5 replies on “What Would You Do…? – Communication Request”

If you are truly passionate about what you do. If Player X is really a 3rd round pick and stays true to himself. Then it should be a real recognize real situation. He may get tempted to sign with the big name. But you are much closer to his age. You have a report to show you are legit.

Unfortunately this is your 1st major client. The other 2 whales have done this and experienced this first hand. They know from experience, something you cant learn at school.

Reality: You lose this client. But your time will come. You cant dwell on the situation. Move on and wish that player luck. Who knows he may leave and sign with you after a bad relationship goes south and remembers how passionate you were.

There are two things that should happen in this situation. First off, an agent should never allow himself to get into a situation like this. As soon as a player says don’t contact me, the agent must immediately find a counter-solution. Maybe say I’ll call you once at night each day or something that keeps the agent in contact with the player…

However, if you were to find yourself in this situation, I think the answer is fairly simple. If you have truly done a successful job with building rapport and creating a great relationship, you are obviously also very close with the people who matter to him, usually being family.

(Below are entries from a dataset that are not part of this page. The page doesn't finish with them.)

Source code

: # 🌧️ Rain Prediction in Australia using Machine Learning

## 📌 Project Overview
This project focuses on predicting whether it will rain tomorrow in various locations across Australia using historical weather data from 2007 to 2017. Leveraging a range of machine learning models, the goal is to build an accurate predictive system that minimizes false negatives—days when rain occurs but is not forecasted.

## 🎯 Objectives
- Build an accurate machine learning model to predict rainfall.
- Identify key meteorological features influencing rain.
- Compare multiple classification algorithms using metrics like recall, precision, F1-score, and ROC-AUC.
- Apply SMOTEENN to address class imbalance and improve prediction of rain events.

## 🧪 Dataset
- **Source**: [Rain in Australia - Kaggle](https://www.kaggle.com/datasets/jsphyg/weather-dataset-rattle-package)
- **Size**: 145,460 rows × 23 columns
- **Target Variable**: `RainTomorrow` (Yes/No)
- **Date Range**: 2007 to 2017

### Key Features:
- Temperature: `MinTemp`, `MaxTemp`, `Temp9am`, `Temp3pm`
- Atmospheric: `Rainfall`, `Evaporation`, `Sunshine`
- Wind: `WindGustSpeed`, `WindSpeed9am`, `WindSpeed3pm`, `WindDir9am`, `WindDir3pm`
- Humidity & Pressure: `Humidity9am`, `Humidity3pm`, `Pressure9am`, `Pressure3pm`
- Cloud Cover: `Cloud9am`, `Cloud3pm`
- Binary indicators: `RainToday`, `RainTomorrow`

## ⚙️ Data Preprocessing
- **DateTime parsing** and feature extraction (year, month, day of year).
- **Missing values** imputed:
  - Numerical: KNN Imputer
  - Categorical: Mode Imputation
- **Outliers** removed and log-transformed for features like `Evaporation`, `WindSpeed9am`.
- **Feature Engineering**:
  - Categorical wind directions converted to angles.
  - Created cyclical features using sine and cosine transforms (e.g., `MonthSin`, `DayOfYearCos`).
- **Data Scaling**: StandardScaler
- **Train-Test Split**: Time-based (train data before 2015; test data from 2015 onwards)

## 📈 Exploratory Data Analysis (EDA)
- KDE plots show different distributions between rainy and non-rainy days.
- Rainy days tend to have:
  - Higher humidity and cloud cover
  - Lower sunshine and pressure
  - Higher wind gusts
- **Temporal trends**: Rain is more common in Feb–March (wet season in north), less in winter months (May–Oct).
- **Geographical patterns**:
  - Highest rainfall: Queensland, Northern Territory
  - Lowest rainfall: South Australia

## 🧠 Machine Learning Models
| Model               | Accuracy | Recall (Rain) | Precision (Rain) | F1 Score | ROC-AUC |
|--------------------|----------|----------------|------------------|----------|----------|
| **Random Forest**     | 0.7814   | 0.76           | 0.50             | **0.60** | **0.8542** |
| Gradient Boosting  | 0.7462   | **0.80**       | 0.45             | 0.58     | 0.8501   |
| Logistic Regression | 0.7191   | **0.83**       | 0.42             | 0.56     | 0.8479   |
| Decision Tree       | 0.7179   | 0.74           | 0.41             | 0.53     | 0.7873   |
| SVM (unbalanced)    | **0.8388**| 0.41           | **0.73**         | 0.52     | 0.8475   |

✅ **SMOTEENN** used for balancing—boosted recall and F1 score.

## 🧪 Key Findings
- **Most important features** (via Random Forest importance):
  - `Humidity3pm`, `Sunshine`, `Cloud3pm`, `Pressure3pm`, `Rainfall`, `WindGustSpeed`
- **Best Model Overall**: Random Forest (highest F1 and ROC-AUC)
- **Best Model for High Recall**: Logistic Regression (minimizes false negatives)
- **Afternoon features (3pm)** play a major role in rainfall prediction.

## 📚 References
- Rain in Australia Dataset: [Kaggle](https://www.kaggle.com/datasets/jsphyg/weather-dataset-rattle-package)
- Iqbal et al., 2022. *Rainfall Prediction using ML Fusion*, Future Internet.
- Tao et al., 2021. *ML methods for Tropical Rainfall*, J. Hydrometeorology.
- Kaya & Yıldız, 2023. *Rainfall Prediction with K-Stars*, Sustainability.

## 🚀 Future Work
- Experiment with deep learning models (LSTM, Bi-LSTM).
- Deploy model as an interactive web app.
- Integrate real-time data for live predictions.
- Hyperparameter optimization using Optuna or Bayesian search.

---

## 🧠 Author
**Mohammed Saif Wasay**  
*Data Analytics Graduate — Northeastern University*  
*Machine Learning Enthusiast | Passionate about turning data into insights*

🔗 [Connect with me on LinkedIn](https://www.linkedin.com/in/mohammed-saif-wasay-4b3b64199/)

It is best to respect his wishes but just as you feel you would be the best person to represent him, anything you do is for the goal of betting your (potential) client. It is at this point you should call up the mother, father, or whoever else is close to the player and talk to them. The last thing you want is to sound desperate or pushy but just have a natural conversation and try to get as much information as possible. If and only then you feel your only chance of signing him is by contacting him, make a personal visit to his house and have your closing speech ready.

this situation as most situations in business and life… is about examining all the factors..

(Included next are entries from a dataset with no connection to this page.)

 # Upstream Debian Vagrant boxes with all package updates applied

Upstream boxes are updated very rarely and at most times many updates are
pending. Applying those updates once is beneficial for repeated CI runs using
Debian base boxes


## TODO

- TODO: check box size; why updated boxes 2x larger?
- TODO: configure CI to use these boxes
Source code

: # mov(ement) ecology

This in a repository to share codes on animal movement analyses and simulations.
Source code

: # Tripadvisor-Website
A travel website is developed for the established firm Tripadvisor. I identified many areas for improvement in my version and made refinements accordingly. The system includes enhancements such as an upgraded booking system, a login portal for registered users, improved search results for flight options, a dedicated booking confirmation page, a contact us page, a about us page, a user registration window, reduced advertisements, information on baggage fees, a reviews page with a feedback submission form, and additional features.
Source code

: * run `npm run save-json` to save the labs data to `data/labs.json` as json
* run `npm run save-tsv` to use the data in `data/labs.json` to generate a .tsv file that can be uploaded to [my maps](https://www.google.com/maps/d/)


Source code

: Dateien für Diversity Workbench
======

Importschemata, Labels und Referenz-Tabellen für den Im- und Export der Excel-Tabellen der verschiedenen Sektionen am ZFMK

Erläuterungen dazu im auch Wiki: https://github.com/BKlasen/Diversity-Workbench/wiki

its pretty simple – don’t call him or any of his family members. simply text his family members and tell them you enjoyed meeting them and if they have questions please call or text but until then i await your decision. do you think the kid is thinking ” i will tell everybody not to call and whoever disobeys my wishes i will hire them’? no, it has been a whirlwind situation for him and his family and he just wants sometime to think about it and talk it over with his family and coaches… keep in mind the you have put in the time that the big firms have not. they are not going to call them during this ‘quite period’. one reason they are focused more on the top 15 picks along with 1st and 2nd rounders. 2 – they would love to show up and land the client with minimal work, expenses and headaches.

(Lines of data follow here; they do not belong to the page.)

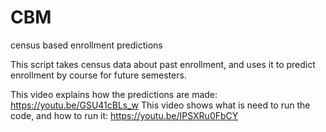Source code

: # CBM
census based enrollment predictions

This script takes census data about past enrollment, and uses it to predict enrollment by course for future semesters. 

This video explains how the predictions are made: https://youtu.be/GSU41cBLs_w
This video shows what is need to run the code, and how to run it: https://youtu.be/IPSXRu0FbCY

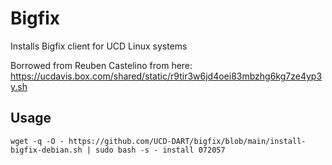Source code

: # Bigfix

Installs Bigfix client for UCD Linux systems

Borrowed from Reuben Castelino from here: https://ucdavis.box.com/shared/static/r9tir3w6jd4oei83mbzhg6kg7ze4yp3y.sh

## Usage

`wget -q -O - https://github.com/UCD-DART/bigfix/blob/main/install-bigfix-debian.sh | sudo bash -s - install 072057`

i disagree with Joh G’s opinion that you would lose this client. if this client is from the midwest, is from a small town, his parents come from a modest background, his school has not been highly recruited (by agents) in the past, his family are not friends with other players that have been drafted and he and the family have eliminated all the ‘mid major’ agencies that would more than likely get this kid then i would say you have a legit shot at signing him. the bigger agents could appear to be overwhelming and not fit their style and comfort zone. finally, i dont think age would be a factor. i would not even address age in the meeting because a big agency could bring in a 25 year old kid or a polished 40 yr old or both.

Respect the young man’s request.

If he eventually elects to sign with another firm and does so within the 4 to 5 day window he asked that you not contact him, you will be better off. You will avoid having to deal with his unethical behavior sooner than later.

If the young man makes his decision and signs after that period, you have to respect it, whatever it may be.

I think the way you approach this situation has to reflect what this particular client finds as an “attractive approach.” Keep in mind, we are not talking about the flashy, inner-city wide receiver who might DROOL at an opportunity to work with a big time agency and bring in as much green as possible. This kid seems as though he might thrive with a more personable and genuinely honest agent backing him.